▶ [REQUIREMENT]
A single number is the answer: the count of lines in these records with "texorpdfstring" in them.

Saved entries
....

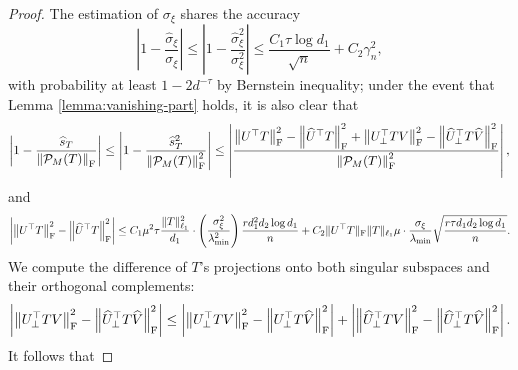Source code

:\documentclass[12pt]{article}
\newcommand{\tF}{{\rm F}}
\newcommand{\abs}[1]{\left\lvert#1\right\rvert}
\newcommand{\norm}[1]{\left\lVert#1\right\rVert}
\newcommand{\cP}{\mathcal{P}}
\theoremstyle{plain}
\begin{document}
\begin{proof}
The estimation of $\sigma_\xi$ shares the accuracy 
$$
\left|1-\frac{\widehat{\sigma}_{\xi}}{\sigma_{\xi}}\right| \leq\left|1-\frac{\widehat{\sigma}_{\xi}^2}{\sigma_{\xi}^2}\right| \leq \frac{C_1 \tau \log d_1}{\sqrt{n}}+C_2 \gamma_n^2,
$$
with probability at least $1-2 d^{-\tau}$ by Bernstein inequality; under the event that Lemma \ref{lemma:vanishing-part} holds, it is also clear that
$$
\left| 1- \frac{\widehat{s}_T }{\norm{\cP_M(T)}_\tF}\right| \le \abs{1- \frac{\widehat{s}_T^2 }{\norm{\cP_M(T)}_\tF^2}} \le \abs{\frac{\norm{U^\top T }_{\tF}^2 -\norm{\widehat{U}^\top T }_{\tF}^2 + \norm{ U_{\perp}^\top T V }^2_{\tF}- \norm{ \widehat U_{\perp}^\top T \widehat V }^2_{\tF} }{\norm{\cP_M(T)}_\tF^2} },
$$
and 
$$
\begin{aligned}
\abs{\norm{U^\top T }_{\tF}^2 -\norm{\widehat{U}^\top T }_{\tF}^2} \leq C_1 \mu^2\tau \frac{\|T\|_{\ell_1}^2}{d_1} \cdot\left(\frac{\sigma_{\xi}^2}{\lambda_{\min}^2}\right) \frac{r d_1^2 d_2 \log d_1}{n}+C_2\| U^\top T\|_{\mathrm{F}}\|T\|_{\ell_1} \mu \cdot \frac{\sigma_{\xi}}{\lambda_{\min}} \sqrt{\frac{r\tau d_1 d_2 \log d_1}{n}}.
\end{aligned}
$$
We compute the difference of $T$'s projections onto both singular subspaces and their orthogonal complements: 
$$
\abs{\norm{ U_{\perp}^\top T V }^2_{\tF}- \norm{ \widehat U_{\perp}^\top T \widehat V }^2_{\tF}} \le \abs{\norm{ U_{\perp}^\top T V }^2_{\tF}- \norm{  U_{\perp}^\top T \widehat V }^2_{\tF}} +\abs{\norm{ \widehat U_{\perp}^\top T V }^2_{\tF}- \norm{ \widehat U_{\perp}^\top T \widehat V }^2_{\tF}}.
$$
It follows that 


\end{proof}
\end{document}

....

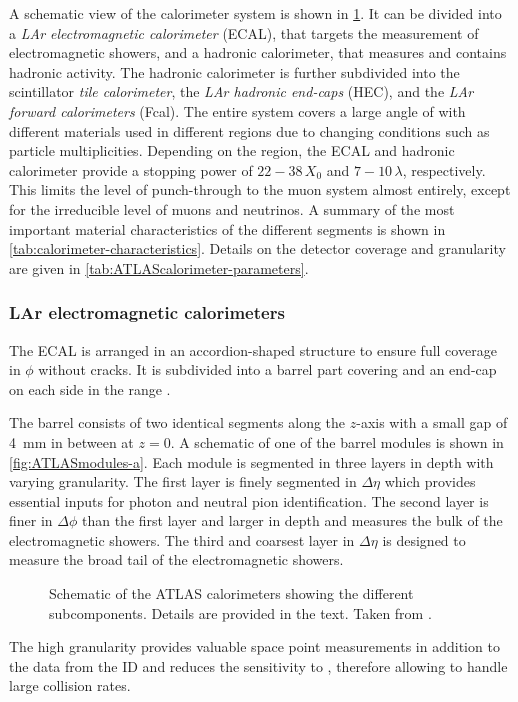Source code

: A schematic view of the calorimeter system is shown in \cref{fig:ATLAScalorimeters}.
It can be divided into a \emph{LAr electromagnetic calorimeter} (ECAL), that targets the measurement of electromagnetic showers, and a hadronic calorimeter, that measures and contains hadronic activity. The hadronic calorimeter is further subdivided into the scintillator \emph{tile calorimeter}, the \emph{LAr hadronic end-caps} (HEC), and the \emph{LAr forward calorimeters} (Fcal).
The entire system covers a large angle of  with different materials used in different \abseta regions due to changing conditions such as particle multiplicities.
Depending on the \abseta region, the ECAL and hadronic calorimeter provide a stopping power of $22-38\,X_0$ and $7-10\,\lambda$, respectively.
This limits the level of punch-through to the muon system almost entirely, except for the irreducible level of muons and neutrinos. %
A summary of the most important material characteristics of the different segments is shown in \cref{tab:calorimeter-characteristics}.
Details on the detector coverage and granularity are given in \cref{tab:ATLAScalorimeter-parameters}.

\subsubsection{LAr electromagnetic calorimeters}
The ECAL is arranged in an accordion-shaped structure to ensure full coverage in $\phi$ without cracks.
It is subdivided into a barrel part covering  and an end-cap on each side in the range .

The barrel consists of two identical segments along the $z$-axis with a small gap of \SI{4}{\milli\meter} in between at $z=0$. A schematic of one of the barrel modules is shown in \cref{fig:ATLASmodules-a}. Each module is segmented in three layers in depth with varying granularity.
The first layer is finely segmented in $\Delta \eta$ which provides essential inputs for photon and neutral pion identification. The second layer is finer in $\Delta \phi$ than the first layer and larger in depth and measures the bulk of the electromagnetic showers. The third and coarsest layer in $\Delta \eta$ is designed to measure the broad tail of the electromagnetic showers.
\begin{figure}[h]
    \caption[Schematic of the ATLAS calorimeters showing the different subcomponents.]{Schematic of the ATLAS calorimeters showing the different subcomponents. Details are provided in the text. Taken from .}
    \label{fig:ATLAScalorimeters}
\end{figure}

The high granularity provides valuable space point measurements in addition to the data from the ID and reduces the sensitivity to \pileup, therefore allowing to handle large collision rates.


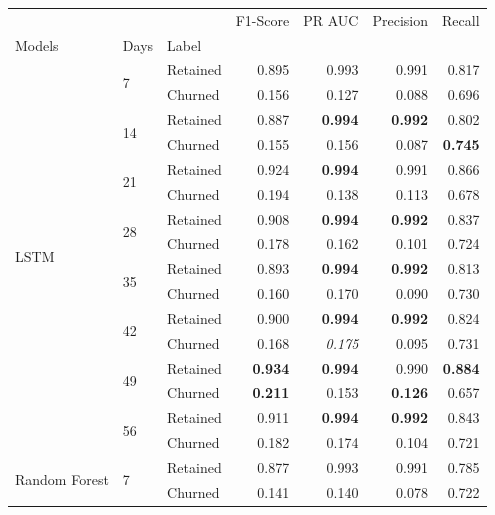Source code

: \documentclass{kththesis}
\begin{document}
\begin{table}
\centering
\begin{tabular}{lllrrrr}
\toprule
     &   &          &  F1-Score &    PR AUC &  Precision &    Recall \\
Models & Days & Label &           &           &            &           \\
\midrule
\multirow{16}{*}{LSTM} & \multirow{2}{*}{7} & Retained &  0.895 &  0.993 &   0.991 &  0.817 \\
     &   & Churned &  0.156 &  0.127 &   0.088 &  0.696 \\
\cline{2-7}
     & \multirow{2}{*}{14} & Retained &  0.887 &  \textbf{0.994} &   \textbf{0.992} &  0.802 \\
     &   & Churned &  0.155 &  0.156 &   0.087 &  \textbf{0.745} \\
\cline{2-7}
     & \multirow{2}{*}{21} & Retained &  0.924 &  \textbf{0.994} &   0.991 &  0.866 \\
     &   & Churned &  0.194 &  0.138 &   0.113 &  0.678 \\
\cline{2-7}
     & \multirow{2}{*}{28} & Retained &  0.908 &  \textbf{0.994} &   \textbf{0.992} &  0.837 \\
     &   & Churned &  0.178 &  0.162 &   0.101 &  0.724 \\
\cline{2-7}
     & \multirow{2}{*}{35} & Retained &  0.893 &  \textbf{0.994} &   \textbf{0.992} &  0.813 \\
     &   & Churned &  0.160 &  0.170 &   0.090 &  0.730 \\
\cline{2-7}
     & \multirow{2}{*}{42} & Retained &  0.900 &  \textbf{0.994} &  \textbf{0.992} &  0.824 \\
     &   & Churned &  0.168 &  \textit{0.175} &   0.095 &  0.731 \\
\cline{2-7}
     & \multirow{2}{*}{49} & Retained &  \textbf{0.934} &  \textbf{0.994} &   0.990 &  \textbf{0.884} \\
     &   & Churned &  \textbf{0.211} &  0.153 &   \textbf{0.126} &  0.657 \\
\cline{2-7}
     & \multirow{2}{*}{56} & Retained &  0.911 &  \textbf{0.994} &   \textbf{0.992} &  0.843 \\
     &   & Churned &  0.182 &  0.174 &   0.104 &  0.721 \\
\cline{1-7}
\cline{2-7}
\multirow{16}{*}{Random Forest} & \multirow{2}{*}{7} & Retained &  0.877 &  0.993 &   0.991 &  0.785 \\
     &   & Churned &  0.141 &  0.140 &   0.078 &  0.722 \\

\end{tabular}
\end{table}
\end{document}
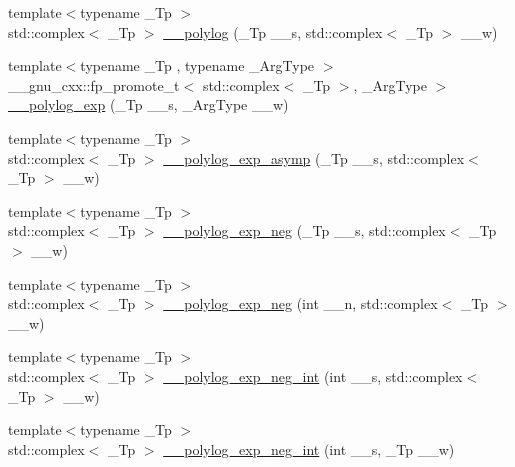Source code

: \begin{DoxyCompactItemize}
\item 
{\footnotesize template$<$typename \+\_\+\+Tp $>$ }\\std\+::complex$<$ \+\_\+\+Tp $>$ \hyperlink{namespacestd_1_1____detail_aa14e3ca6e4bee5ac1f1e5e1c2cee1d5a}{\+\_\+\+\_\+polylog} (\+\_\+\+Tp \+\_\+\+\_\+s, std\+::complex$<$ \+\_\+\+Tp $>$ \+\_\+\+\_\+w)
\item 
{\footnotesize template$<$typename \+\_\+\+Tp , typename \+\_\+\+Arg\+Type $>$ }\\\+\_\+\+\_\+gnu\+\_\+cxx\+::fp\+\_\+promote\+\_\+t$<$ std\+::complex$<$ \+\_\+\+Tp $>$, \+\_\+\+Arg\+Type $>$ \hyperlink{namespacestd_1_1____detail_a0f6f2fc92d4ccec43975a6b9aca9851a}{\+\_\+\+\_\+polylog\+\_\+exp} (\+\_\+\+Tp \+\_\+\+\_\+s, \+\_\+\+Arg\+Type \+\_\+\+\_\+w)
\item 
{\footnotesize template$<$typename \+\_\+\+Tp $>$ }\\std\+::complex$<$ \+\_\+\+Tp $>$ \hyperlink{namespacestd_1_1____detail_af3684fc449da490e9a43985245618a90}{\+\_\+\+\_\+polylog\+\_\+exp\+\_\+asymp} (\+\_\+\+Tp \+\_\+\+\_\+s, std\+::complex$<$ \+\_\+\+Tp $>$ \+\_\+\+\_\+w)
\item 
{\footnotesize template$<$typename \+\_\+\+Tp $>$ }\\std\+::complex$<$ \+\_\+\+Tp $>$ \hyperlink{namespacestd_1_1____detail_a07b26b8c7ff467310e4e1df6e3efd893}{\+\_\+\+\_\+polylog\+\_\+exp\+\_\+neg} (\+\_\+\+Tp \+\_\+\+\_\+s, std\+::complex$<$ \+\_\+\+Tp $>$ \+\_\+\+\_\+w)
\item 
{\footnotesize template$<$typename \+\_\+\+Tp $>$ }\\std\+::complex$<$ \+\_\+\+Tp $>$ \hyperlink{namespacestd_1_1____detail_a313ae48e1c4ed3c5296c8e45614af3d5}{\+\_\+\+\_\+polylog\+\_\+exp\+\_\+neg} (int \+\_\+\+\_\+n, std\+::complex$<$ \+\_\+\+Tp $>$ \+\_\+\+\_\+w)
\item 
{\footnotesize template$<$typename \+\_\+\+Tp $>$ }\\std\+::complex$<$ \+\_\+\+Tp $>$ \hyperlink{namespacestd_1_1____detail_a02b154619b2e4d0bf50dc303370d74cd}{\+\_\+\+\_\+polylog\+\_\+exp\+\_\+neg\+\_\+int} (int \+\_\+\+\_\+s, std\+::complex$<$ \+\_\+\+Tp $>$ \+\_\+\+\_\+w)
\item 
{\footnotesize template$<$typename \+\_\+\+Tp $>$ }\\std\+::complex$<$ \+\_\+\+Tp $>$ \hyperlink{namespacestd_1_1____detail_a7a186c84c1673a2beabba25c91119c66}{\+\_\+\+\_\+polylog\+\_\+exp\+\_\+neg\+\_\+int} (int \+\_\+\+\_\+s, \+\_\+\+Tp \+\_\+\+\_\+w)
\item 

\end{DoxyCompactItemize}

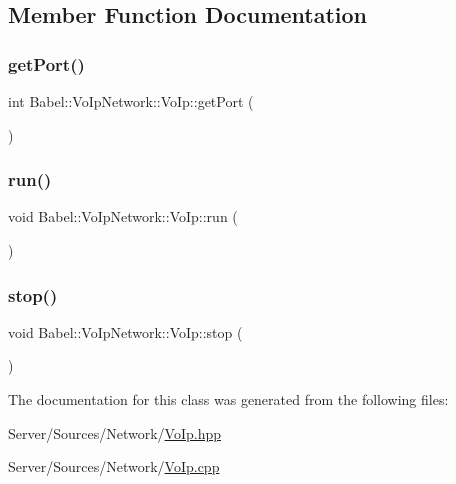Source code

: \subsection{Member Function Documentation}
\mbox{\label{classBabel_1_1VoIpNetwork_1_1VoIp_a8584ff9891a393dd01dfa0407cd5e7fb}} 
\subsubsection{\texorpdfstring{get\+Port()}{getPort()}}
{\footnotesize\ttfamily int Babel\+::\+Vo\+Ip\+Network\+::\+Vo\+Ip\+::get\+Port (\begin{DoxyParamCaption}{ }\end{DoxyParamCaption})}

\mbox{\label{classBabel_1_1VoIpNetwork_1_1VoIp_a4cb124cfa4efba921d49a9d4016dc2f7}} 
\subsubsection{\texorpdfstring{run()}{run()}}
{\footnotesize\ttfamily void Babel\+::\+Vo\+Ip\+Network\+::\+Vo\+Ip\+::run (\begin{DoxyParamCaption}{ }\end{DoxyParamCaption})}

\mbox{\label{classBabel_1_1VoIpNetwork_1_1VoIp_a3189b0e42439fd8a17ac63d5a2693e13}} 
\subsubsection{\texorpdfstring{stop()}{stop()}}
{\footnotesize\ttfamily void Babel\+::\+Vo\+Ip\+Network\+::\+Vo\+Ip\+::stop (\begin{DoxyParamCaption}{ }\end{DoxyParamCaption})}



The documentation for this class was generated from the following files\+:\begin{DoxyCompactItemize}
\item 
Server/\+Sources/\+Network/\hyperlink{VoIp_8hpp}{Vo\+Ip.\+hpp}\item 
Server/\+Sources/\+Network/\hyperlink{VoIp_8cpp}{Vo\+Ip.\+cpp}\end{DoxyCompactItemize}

....

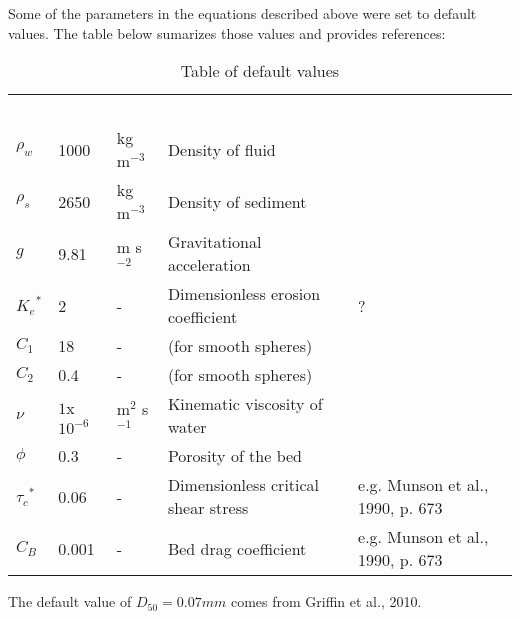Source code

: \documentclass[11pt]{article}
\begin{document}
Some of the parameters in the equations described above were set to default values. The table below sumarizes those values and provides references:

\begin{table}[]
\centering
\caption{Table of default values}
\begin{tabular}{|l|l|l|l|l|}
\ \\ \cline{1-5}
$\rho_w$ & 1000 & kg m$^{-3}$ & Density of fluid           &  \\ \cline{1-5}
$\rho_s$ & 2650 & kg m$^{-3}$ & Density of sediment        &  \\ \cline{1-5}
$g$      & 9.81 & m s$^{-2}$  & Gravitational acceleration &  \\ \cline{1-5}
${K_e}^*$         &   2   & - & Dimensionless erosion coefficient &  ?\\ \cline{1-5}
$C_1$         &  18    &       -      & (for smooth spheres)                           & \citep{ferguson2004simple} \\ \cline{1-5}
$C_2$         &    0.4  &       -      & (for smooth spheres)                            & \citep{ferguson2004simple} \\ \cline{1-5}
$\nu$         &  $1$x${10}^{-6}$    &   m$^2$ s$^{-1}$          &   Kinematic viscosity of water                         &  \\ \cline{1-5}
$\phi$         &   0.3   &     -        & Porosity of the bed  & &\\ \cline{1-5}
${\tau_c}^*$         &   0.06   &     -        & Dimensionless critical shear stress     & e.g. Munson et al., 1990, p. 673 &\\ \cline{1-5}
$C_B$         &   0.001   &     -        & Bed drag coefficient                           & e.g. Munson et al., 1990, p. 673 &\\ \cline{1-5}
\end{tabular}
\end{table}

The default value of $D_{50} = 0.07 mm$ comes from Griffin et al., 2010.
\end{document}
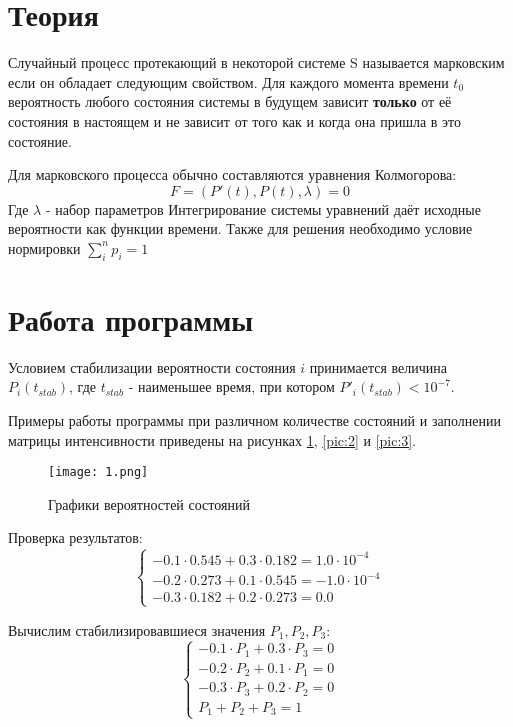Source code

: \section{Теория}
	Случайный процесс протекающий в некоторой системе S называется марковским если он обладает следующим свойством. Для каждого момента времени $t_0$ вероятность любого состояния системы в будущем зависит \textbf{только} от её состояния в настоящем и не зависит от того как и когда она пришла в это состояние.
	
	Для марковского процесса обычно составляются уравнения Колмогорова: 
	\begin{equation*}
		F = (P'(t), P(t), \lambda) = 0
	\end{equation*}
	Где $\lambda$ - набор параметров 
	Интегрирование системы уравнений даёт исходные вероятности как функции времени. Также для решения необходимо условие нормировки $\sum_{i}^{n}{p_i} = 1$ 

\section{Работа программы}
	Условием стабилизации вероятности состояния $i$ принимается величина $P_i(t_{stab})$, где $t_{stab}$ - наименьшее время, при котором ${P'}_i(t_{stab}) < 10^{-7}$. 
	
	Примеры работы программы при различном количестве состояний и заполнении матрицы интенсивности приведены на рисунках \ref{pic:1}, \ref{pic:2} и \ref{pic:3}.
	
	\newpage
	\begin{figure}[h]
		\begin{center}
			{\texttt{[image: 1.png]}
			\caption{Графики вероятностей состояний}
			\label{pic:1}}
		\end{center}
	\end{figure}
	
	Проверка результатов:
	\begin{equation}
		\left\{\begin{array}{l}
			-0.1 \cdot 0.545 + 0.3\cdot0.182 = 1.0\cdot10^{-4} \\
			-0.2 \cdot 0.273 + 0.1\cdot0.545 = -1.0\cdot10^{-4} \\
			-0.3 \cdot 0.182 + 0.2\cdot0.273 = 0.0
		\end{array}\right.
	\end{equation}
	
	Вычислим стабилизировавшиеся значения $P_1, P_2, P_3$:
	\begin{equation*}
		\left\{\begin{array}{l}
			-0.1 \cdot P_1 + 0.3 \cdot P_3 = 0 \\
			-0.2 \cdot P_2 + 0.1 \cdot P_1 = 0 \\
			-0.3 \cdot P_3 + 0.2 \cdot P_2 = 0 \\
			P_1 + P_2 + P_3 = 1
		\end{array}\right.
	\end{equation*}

....

▶ [RESULT OF THIS TASK]
3